Post-Truth and False Self in Philosophy-Psychoanalysis Dynamics
Keywords:
Post-Truth Society; Psychoanalysis and Authenticity; Digital Inauthenticity; Emotional Politics; Simulacra and Hyperreality; Relational Ethics in Modern SocietyAbstract
This article explores the psychoanalytic, philosophical, and socio-political dimensions of the post-truth era, highlighting how inauthenticity, hypocrisy, and relational alienation shape individual and collective life. Drawing from Freud, Winnicott, Lacan, Žižek, Baudrillard, and contemporary analyses of culture and politics, it examines how truth becomes destabilized in favor of appearances, simulations, and subjective constructions. The digital sphere amplifies this transformation, producing curated identities, emotional commodification, and the spread of “alternative facts.” These dynamics foster loneliness, mistrust, and the erosion of authentic dialogue, even as society appears increasingly interconnected.

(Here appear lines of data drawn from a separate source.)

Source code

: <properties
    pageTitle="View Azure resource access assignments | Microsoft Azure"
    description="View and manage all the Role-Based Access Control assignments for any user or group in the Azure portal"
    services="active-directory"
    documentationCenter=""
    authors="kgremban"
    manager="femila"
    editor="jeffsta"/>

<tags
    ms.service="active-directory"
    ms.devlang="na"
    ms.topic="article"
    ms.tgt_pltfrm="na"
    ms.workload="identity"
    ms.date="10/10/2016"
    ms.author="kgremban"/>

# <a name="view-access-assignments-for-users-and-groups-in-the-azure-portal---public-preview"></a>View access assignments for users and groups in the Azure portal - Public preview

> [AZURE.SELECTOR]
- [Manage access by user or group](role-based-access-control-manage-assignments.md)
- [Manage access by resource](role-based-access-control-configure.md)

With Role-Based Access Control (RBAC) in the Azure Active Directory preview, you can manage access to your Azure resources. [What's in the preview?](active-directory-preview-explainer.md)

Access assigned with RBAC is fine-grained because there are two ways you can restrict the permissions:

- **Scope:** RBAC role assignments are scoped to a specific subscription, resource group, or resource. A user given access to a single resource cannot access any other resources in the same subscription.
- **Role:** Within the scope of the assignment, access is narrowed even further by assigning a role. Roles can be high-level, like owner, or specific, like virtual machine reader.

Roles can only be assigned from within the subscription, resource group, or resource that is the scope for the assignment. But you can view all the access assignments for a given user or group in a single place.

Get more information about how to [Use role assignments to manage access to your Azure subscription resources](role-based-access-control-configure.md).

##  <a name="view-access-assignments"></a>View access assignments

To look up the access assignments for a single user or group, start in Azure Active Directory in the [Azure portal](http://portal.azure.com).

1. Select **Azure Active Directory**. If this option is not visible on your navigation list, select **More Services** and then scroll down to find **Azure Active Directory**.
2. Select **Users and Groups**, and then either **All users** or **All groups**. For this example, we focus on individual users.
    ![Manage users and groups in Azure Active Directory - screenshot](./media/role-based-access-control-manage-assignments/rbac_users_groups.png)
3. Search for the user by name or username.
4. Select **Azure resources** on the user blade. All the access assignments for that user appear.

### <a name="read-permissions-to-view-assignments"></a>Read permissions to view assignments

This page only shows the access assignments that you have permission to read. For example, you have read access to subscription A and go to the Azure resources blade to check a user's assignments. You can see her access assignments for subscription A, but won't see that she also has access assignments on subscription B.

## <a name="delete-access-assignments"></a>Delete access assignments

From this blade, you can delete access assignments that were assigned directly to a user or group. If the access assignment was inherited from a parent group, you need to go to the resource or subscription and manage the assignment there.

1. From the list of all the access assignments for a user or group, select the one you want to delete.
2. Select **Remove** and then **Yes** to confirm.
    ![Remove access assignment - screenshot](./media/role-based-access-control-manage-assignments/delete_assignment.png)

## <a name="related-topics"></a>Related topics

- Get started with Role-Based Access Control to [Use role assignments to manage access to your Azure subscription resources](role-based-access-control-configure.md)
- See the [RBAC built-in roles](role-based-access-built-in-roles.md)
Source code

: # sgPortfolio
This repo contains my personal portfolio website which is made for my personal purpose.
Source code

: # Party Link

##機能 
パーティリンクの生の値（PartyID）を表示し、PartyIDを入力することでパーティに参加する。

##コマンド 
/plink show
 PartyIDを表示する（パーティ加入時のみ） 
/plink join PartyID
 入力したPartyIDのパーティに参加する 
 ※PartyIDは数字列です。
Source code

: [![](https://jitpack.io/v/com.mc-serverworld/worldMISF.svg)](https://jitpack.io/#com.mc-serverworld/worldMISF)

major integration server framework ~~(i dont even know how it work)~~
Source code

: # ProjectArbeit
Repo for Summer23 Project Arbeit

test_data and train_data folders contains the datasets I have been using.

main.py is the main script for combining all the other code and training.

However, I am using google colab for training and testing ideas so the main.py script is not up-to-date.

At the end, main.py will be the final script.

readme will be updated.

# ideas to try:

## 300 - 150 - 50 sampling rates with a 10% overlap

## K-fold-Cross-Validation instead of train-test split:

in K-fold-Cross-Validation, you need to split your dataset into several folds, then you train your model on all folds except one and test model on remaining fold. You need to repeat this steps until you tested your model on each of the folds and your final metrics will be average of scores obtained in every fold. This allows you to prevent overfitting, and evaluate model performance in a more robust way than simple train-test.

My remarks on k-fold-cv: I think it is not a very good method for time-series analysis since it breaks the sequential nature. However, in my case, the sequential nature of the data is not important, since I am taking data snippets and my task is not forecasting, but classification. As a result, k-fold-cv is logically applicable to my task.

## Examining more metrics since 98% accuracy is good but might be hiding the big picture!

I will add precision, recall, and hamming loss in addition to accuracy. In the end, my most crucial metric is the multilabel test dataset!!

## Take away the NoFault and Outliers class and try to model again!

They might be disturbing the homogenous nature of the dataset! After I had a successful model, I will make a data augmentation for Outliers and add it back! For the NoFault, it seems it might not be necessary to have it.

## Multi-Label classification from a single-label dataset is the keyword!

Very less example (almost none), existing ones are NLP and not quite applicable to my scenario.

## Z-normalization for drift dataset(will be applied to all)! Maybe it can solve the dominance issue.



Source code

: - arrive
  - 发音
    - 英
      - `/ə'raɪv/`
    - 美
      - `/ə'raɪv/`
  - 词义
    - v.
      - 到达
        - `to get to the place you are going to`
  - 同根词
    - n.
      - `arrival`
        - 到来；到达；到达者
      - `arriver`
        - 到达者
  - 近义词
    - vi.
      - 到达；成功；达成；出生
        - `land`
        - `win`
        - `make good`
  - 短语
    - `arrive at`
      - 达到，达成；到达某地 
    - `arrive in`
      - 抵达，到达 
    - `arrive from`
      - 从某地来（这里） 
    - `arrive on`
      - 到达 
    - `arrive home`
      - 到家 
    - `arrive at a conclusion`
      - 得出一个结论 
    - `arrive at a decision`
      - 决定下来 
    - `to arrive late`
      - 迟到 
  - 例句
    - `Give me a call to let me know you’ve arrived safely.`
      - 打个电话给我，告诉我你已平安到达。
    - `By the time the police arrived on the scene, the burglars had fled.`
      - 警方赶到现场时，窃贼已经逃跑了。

Psychoanalysis provides a lens to understand these processes, showing how prohibitions on knowing the self, shame, and secrecy intensify alienation and hinder emotional growth. In this context, relationships are often used to deny relationships, violence takes subtle yet pervasive forms, and collective belonging is reshaped through ideological or technological control. By 2025, these patterns have crystallized into a lived social reality where post-truth permeates politics, culture, and personal identity. Yet, within this condition lies potential for renewal: cultivating critical thinking, emotional literacy, and relational ethics may transform fragmentation into resilience. Ultimately, the challenge for contemporary societies is to navigate between truth and simulacrum while sustaining spaces of authentic recognition and connection.